Task instructions: When the word "token" appears in a line of the data below, list that line.

Data supplied:
::::

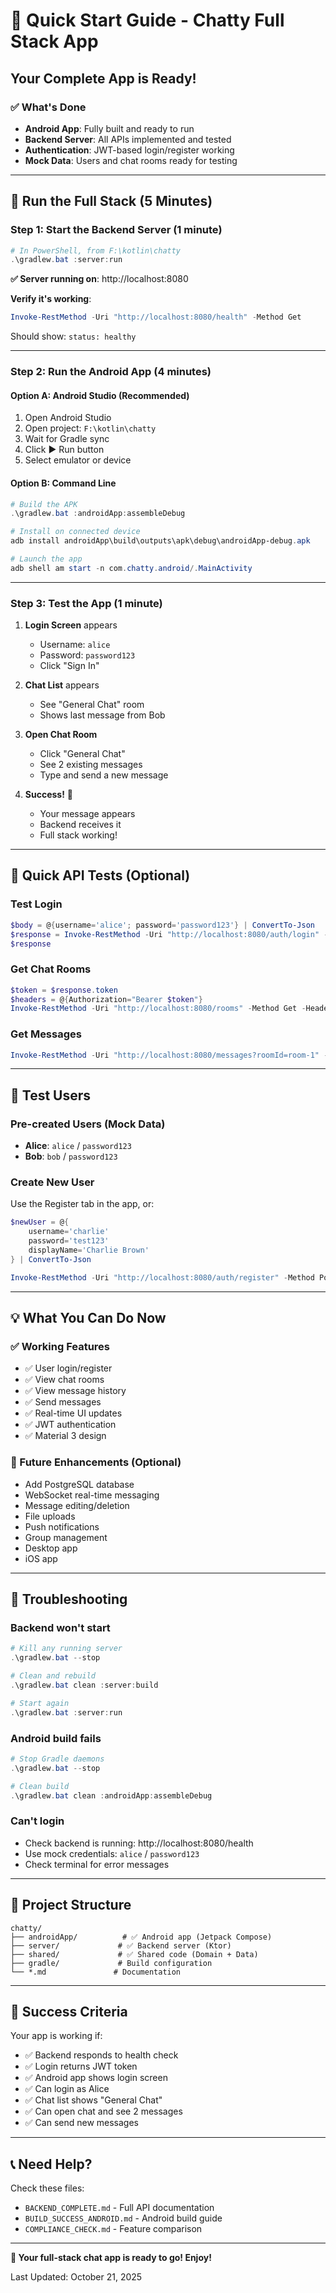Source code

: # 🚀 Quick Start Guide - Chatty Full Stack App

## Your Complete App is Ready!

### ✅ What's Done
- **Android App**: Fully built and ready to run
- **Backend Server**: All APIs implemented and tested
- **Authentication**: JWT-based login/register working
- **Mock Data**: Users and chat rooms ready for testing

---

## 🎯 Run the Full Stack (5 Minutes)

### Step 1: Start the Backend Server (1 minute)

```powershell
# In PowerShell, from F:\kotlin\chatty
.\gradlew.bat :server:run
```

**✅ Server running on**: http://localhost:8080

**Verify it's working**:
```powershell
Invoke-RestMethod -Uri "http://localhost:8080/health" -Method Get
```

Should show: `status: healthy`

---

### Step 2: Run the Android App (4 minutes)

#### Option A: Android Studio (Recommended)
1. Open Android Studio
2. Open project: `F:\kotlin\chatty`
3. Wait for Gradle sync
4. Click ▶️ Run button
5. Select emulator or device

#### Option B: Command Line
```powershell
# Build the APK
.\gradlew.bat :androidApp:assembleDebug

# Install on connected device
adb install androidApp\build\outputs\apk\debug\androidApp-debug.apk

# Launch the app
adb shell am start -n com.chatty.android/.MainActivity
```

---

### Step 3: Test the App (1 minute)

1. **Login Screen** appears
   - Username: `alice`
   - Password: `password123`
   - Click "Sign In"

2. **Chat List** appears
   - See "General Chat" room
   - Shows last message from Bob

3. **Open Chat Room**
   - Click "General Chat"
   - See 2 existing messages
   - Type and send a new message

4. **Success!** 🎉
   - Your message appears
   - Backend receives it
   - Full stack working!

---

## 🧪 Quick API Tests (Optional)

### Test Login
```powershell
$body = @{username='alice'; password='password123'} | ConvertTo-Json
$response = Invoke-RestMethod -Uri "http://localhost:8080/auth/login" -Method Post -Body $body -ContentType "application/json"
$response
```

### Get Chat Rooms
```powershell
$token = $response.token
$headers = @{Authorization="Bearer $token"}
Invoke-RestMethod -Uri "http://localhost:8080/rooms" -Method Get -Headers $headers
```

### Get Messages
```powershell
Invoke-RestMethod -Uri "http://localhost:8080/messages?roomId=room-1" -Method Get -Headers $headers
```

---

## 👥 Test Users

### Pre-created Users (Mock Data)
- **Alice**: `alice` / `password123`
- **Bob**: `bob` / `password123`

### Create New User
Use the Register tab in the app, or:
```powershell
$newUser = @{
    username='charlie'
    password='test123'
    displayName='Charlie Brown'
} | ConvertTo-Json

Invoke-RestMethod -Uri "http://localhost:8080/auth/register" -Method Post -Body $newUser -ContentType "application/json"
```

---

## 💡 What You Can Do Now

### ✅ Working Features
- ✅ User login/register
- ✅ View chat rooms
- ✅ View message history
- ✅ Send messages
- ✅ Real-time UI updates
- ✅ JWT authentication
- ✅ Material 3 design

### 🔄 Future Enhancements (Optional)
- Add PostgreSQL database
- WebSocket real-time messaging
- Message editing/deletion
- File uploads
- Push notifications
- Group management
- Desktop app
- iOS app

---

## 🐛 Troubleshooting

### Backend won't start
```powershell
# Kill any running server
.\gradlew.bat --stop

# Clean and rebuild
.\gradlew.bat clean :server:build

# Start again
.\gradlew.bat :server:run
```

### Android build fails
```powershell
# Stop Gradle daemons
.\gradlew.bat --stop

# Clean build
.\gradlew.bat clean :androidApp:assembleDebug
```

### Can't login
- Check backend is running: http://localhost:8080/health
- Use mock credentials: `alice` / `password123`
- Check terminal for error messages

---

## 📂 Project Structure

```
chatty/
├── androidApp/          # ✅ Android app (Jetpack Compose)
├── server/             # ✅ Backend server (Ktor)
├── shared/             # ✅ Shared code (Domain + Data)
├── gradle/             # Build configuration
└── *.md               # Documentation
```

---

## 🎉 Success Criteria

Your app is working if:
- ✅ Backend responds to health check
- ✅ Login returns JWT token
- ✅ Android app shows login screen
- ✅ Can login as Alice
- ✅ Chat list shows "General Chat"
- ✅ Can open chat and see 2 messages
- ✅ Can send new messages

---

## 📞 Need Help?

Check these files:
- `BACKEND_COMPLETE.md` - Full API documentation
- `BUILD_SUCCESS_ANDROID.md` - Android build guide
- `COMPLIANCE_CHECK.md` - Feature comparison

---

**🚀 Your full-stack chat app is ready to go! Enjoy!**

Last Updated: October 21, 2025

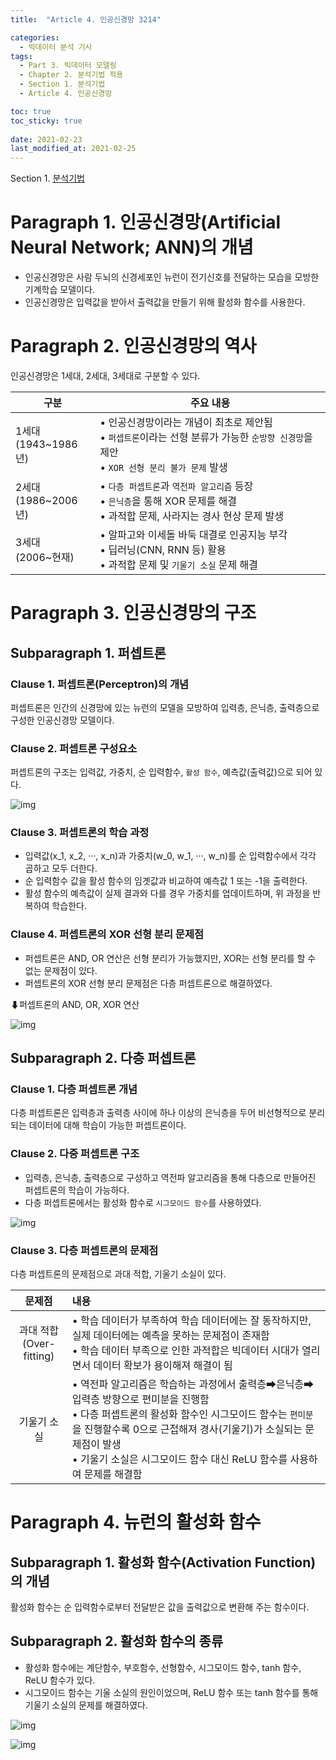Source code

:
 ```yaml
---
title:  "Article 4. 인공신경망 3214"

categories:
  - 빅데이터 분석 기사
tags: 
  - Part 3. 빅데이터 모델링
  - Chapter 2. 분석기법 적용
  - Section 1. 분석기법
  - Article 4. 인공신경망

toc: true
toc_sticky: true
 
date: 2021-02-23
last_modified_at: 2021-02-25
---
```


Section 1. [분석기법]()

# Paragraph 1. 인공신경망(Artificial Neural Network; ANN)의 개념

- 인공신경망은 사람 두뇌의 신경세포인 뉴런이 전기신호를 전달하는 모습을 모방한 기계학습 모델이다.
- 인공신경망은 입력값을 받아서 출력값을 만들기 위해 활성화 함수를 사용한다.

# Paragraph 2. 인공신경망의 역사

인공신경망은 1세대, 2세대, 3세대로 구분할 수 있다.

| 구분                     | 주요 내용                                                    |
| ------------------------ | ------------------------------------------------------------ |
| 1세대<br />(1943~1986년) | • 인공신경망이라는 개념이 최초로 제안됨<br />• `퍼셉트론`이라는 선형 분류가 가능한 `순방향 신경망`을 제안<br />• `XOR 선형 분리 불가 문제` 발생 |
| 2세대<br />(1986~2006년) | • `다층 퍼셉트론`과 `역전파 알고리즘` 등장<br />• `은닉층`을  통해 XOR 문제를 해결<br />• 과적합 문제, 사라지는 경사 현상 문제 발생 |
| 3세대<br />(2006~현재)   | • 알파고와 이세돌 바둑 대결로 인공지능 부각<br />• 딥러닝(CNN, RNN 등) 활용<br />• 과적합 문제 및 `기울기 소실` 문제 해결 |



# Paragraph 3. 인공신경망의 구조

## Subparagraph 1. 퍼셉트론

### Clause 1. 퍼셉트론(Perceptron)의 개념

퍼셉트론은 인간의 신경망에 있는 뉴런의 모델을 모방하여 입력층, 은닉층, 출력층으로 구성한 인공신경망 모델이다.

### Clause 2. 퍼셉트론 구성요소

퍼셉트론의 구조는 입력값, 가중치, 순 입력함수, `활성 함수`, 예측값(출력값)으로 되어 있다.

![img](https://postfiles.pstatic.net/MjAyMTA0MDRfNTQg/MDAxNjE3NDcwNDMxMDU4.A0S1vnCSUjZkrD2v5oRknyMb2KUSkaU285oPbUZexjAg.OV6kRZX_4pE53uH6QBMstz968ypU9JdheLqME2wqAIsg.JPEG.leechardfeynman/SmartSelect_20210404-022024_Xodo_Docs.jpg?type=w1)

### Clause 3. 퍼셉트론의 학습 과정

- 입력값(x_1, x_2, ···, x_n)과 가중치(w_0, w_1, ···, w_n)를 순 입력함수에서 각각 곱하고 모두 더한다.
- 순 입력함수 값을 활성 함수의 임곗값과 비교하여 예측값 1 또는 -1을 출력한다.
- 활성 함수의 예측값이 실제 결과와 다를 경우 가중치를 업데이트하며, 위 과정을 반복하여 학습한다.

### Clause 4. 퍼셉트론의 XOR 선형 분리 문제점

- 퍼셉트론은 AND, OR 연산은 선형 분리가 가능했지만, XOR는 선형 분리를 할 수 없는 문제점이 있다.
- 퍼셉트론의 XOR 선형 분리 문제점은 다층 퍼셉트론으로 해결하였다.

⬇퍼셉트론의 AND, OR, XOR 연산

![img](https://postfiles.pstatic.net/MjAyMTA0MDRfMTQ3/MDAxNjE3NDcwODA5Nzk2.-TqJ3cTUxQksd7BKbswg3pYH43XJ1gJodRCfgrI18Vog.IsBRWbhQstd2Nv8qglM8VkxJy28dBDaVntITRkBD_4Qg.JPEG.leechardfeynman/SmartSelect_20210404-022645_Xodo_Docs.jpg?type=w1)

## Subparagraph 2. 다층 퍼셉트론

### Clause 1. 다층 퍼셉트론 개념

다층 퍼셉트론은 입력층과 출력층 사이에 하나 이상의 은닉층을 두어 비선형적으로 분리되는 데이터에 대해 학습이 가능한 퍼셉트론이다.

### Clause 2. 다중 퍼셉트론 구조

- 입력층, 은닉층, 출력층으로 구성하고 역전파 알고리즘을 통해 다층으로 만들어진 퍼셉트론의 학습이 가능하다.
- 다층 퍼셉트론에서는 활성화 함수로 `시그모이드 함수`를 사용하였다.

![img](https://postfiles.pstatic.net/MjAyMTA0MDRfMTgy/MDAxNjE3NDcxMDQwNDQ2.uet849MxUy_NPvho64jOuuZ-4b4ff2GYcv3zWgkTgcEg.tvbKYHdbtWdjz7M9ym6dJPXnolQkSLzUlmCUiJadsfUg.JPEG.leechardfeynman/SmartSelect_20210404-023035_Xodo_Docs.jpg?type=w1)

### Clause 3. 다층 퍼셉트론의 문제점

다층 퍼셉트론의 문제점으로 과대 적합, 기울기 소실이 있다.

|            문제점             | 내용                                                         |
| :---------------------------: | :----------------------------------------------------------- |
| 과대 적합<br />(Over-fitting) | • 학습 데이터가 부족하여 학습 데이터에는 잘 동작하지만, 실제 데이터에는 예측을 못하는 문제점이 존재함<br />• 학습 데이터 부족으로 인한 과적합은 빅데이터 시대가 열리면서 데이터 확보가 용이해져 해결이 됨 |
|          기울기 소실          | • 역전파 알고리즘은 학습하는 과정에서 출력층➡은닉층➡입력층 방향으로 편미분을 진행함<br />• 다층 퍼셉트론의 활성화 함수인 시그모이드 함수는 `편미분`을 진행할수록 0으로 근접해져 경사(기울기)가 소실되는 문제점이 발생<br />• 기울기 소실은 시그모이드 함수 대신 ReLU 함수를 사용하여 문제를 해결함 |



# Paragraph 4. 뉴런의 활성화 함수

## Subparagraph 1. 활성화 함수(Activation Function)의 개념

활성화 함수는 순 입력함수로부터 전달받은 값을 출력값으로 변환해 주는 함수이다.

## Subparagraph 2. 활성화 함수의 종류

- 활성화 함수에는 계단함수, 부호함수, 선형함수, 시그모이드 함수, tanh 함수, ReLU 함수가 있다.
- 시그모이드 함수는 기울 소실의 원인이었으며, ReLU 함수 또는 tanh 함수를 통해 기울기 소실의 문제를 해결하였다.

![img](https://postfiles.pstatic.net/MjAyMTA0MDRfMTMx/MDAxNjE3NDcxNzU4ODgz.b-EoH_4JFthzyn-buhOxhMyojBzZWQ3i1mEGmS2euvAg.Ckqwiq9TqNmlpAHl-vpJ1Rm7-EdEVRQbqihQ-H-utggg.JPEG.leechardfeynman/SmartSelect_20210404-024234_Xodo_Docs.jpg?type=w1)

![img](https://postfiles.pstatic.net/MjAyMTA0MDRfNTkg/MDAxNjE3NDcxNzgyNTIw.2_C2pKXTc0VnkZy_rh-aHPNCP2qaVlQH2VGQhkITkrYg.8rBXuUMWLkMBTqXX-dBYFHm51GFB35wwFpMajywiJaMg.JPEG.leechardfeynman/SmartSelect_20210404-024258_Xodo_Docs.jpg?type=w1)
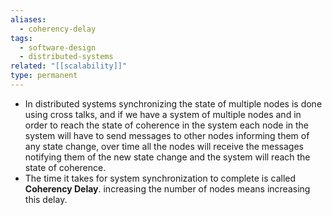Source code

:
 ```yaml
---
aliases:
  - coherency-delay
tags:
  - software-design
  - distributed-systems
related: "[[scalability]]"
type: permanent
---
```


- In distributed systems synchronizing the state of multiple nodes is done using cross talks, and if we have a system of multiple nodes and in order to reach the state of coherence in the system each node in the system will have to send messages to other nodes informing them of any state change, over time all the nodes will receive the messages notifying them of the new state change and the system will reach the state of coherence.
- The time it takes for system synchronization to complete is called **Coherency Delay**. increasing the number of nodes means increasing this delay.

::::

Answer space:
$token = $response.token
$headers = @{Authorization="Bearer $token"}
- ✅ Login returns JWT token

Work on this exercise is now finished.